Reaction Mass of 2,6-dimethyloct-7-en-2-ol and 2,6-dimethyloct-7-en-2-yl formate

Administrative data

Key value for chemical safety assessment

Genetic toxicity in vitro

Description of key information

Gene mutation in bacteria (OECD 471, GLP): Not mutagenic.

Endpoint conclusion

Endpoint conclusion:

no adverse effect observed (negative)

Additional information

The test substance was evaluated in a bacterial reverse mutation assay performed according to OECD 471 and following GLP using Salmonella typhimurium strains TA98, TA100, TA 1535 and TA1537 and Escherichia coli strain WP2 uvrA both in the presence and absence of an exogenous metabolic activation system (S9 -mix). The test substance was evaluated using an initial plate incorporation assay and a confirmatory preincubation procedure in triplicate with and without metabolic activation. In the first experiment, test substance concentrations of 1.5, 5, 15, 50, 150, 500, 1500 and 5000 µg/plate were assessed. In the second experiment, test substance concentrations of 0.15, 0.5, 1.5, 5, 15, 50, 150, 500 μg/plate (TA100, TA98), 0.5, 1.5, 5, 15, 50, 150, 500, 1500 μg/plate (TA1535), and 1.5, 5, 15, 50, 150, 500, 1500, 5000 μg/plate (WP2uvrA, TA1537) were assessed.

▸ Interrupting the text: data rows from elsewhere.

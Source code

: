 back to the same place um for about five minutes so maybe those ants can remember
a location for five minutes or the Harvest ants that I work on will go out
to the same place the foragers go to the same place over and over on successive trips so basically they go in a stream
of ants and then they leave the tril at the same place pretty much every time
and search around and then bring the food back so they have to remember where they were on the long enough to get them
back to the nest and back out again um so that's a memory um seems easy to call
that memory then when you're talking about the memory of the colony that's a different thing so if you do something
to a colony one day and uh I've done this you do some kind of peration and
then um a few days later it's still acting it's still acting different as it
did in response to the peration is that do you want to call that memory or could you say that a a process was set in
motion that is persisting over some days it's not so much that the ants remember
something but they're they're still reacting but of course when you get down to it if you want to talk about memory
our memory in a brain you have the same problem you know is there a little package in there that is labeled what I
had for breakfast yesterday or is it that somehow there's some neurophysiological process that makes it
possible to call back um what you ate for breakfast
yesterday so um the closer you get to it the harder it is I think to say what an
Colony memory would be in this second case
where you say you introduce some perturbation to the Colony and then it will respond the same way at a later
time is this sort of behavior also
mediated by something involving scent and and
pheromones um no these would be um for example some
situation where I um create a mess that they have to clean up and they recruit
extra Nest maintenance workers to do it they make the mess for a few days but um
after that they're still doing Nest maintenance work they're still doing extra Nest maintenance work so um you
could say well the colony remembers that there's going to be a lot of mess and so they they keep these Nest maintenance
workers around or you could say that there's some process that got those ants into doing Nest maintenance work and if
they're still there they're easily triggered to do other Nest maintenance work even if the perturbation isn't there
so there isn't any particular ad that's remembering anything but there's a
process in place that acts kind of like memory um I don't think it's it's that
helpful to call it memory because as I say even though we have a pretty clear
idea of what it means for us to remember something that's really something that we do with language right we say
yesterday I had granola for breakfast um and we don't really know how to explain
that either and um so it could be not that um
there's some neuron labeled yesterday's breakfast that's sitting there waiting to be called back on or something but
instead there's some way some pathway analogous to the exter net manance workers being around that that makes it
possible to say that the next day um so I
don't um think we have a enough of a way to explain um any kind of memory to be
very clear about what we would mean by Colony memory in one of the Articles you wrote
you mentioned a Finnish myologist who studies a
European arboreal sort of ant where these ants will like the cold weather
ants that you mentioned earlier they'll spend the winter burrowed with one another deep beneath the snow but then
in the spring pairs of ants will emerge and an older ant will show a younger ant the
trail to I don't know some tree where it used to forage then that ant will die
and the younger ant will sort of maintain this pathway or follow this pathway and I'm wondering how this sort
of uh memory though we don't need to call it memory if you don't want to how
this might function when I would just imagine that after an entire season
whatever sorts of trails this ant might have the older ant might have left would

The vehicle (dimethyl sulphoxide) control plates gave counts of revertant colonies within the normal range. All of the positive control chemicals used in the test induced marked increases in the frequency of revertant colonies, both with and without metabolic activation. Thus, the sensitivity of the assay and the efficacy of the S9-mix were validated. In the first mutation test (plate incorporation method), the test item induced a visible reduction in the growth of the bacterial background lawns of all of the tester strains, initially from 150 and 500 μg/plate in the absence and presence of metabolic activation, respectively. In the second experiment, the test item induced a visible reduction in the growth of the bacterial background lawns of all of the tester strains, initially from 150 and 500 μg/plate in the absence and presence of metabolic activation, respectively. No test item precipitate was observed on any of the plates. There were no significant biologically relevant increases in the frequency of revertant colonies recorded for any of the bacterial strains, with any dose of the test item, either with or without metabolic activation. Therefore, the test material was considered to be non-mutagenic under the conditions of this test.

Justification for classification or non-classification

Based on this study, it can be concluded that the substance is not mutagenic in bacteria.